Location
MC 5417
Candidate
Joshua Joseph George | Applied Mathematics, University of Waterloo
Title
A Hamiltonian Systems Approach to Neural Network Optimization
Abstract
We propose and analyze structure-preserving methods for first-order optimization of Lipschitz smooth objectives by interpreting the dynamics as a dissipative Hamiltonian system, in which the model parameters evolve jointly with an auxiliary momentum variable. This formulation induces a natural energy dissipation mechanism that motivates the design of optimization algorithms that inherit a discrete energy decay property. We develop discrete-gradient (DG) methods that preserve an exact discrete-time energy decay property, ensuring monotone dissipation independent of stepsize. Building on this framework, we introduce variants which empirically reduce oscillations, improve runtime, and improve robustness to ill-conditioned problems.
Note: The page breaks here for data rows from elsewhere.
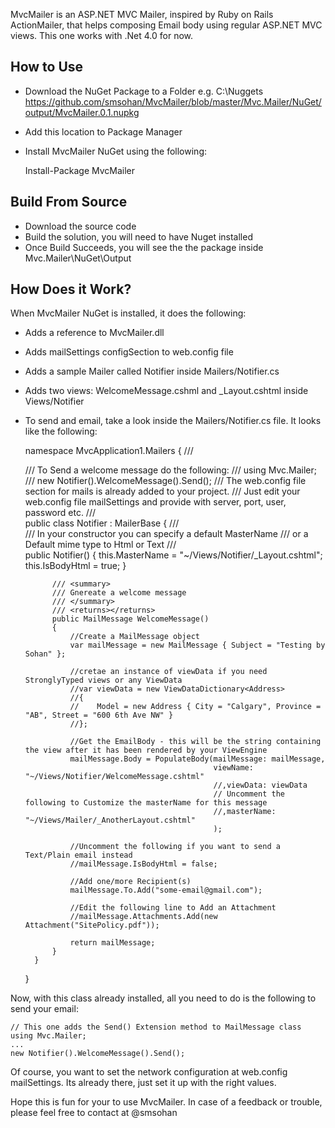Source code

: MvcMailer is an ASP.NET MVC Mailer, inspired by Ruby on Rails ActionMailer, that helps composing Email
body using regular ASP.NET MVC views. This one works with .Net 4.0 for now.


How to Use
----------------
* Download the NuGet Package to a Folder e.g. C:\\Nuggets 
	https://github.com/smsohan/MvcMailer/blob/master/Mvc.Mailer/NuGet/output/MvcMailer.0.1.nupkg
* Add this location to Package Manager
* Install MvcMailer NuGet using the following:

	Install-Package MvcMailer
	

Build From Source
-------------------	
* Download the source code
* Build the solution, you will need to have Nuget installed
* Once Build Succeeds, you will see the the package inside Mvc.Mailer\NuGet\Output 


How Does it Work?
-------------------
When MvcMailer NuGet is installed, it does the following:

* Adds a reference to MvcMailer.dll
* Adds mailSettings configSection to web.config file
* Adds a sample Mailer called Notifier inside Mailers/Notifier.cs
* Adds two views: WelcomeMessage.cshml and _Layout.cshtml inside Views/Notifier
* To send and email, take a look inside the Mailers/Notifier.cs file. It looks like the following:


	namespace MvcApplication1.Mailers
	{
		/// <summary>
		/// To Send a welcome message do the following:
		/// using Mvc.Mailer;
		/// new Notifier().WelcomeMessage().Send();
		/// The web.config file section for mails is already added to your project.
		/// Just edit your web.config file mailSettings and provide with server, port, user, password etc.
		/// </summary>
		public class Notifier : MailerBase
		{
			/// <summary>
			/// In your constructor you can specify a default MasterName
			/// or a Default mime type to Html or Text
			/// </summary>
			public Notifier()
			{
				this.MasterName = "~/Views/Notifier/_Layout.cshtml";
				this.IsBodyHtml = true;
			}

			/// <summary>
			/// Gnereate a welcome message
			/// </summary>
			/// <returns></returns>
			public MailMessage WelcomeMessage()
			{
				//Create a MailMessage object
				var mailMessage = new MailMessage { Subject = "Testing by Sohan" };

				//cretae an instance of viewData if you need StronglyTyped views or any ViewData
				//var viewData = new ViewDataDictionary<Address>
				//{
				//    Model = new Address { City = "Calgary", Province = "AB", Street = "600 6th Ave NW" }
				//};
				
				//Get the EmailBody - this will be the string containing the view after it has been rendered by your ViewEngine
				mailMessage.Body = PopulateBody(mailMessage: mailMessage, 
												viewName: "~/Views/Notifier/WelcomeMessage.cshtml" 
												//,viewData: viewData
												// Uncomment the following to Customize the masterName for this message
												//,masterName: "~/Views/Mailer/_AnotherLayout.cshtml"
												);
				
				//Uncomment the following if you want to send a Text/Plain email instead
				//mailMessage.IsBodyHtml = false;

				//Add one/more Recipient(s)
				mailMessage.To.Add("some-email@gmail.com");

				//Edit the following line to Add an Attachment
				//mailMessage.Attachments.Add(new Attachment("SitePolicy.pdf"));
				
				return mailMessage;
			}
		}
	}
	
	
Now, with this class already installed, all you need to do is the following to send your email:

	// This one adds the Send() Extension method to MailMessage class
	using Mvc.Mailer;
	...
	new Notifier().WelcomeMessage().Send();
	
Of course, you want to set the network configuration at web.config mailSettings. Its already there, just set
it up with the right values.

Hope this is fun for your to use MvcMailer. In case of a feedback or trouble, please feel free to contact at @smsohan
To address the computational cost of the implicit DG methods, we propose semi-implicit discrete-gradient (SIDG) schemes obtained by linearizing the DG updates and incorporating curvature through L-BFGS inverse-Hessian approximations, which are used to efficiently solve the resulting linear systems. These schemes retain key structure-preserving properties while significantly reducing computational cost, yielding a practical balance between stability and efficiency. We establish monotone energy decay, boundedness of iterates, and sublinear convergence to first-order stationary points.
Numerical experiments on ill-conditioned least-squares problems, regularized logistic regression, physics-informed neural networks, and CIFAR-10 image classification demonstrate good performance despite ill-conditioning and competitive performance as compared to widely used optimizers such as ADAM, Stochastic gradient descent, and L-BFGS.